■ **Provided records**
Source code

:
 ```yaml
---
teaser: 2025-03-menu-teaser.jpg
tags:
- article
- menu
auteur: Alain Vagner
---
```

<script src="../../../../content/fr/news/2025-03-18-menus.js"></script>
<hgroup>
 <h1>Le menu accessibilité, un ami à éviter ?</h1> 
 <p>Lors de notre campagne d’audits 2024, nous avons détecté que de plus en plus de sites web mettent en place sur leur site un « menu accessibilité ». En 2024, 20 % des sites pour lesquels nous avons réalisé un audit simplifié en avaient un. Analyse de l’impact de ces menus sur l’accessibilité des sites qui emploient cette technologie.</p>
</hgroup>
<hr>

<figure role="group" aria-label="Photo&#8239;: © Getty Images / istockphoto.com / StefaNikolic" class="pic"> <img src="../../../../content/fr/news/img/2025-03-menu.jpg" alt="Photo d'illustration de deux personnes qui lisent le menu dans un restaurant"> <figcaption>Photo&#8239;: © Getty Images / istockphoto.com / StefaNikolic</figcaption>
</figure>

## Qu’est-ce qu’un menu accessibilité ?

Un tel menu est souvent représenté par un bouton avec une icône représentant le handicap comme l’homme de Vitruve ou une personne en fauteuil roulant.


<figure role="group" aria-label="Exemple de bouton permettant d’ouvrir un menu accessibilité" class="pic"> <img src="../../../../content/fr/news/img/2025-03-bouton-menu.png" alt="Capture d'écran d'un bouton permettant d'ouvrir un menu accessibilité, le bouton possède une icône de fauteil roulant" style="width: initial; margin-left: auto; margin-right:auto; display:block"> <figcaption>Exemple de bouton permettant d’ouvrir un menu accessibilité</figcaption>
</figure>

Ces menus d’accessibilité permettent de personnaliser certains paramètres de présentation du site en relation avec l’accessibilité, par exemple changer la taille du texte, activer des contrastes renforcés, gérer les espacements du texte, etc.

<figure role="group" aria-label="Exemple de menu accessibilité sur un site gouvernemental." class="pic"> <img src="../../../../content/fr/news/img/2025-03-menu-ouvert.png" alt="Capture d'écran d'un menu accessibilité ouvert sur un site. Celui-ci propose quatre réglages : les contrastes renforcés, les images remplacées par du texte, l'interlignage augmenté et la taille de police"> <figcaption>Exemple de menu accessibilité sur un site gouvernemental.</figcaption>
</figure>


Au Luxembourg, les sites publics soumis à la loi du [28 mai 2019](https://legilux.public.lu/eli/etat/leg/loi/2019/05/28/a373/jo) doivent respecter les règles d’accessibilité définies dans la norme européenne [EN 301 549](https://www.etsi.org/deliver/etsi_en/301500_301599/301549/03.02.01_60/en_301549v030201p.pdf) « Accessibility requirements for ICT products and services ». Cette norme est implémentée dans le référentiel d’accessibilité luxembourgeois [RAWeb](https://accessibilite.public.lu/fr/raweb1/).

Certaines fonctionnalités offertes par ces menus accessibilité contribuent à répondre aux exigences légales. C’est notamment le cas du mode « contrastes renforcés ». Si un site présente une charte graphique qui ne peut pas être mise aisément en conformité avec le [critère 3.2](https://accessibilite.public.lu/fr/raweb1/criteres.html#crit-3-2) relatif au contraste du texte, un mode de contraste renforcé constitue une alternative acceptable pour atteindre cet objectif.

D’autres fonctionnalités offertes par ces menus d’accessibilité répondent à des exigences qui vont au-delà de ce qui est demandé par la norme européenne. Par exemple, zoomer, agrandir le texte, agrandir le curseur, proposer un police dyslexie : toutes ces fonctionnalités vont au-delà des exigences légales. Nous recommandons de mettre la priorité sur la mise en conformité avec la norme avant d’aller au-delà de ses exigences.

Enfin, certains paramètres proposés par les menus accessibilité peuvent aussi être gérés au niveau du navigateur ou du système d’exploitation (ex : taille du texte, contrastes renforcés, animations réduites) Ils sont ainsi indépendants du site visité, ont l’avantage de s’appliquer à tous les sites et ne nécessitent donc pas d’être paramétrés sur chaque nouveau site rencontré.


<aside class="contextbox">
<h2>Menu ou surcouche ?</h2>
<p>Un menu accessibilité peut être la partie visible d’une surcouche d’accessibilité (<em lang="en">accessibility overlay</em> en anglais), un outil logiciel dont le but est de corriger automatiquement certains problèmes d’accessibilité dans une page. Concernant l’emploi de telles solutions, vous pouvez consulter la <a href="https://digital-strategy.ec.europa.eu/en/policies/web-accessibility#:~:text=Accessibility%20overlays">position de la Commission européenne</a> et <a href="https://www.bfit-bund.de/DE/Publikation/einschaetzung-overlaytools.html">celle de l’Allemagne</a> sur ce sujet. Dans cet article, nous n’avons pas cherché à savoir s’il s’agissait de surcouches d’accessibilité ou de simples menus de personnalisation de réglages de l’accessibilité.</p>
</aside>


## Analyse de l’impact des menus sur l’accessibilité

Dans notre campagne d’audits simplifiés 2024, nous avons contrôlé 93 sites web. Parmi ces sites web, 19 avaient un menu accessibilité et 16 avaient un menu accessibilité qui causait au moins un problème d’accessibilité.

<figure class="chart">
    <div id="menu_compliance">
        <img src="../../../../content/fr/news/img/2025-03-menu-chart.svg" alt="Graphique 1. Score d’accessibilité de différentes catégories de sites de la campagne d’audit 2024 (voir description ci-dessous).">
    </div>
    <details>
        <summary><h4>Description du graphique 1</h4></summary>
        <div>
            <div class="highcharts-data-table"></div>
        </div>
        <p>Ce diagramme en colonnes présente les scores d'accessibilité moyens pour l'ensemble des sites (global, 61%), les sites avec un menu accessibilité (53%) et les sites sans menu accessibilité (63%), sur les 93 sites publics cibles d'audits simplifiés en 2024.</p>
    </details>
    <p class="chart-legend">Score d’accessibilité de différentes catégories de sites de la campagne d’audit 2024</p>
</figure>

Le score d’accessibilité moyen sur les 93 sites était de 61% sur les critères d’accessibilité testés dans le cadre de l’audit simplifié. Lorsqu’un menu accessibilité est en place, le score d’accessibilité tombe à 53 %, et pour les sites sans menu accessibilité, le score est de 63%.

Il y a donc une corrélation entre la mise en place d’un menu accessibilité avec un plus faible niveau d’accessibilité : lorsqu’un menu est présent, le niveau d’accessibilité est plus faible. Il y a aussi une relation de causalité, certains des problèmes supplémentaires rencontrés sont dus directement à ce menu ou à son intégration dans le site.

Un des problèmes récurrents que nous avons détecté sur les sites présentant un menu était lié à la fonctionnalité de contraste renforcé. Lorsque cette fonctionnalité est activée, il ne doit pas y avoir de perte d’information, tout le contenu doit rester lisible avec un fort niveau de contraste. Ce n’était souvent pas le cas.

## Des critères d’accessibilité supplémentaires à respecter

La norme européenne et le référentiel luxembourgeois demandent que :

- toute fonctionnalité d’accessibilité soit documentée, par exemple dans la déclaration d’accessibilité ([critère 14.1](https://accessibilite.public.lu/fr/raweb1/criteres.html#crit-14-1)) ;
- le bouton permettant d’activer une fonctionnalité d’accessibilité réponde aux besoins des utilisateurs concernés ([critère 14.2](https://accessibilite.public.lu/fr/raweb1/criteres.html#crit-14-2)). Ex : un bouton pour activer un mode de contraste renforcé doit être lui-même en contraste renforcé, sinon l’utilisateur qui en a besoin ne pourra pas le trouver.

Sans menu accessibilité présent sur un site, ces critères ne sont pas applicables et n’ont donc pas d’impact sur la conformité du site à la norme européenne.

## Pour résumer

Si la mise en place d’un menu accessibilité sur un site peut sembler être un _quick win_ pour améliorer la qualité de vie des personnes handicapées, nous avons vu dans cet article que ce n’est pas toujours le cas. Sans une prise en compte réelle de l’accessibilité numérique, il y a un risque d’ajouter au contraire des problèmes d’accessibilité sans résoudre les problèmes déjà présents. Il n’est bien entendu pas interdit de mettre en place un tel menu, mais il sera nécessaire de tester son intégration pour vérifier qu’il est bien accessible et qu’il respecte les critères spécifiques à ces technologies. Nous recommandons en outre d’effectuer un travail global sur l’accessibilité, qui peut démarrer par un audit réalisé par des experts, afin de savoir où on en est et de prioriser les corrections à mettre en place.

■ **Task objective**
Pick out every line above that contains the word "criteres" and copy it.

■ **Response to the exercise**
Certaines fonctionnalités offertes par ces menus accessibilité contribuent à répondre aux exigences légales. C’est notamment le cas du mode « contrastes renforcés ». Si un site présente une charte graphique qui ne peut pas être mise aisément en conformité avec le [critère 3.2](https://accessibilite.public.lu/fr/raweb1/criteres.html#crit-3-2) relatif au contraste du texte, un mode de contraste renforcé constitue une alternative acceptable pour atteindre cet objectif.
- toute fonctionnalité d’accessibilité soit documentée, par exemple dans la déclaration d’accessibilité ([critère 14.1](https://accessibilite.public.lu/fr/raweb1/criteres.html#crit-14-1)) ;
- le bouton permettant d’activer une fonctionnalité d’accessibilité réponde aux besoins des utilisateurs concernés ([critère 14.2](https://accessibilite.public.lu/fr/raweb1/criteres.html#crit-14-2)). Ex : un bouton pour activer un mode de contraste renforcé doit être lui-même en contraste renforcé, sinon l’utilisateur qui en a besoin ne pourra pas le trouver.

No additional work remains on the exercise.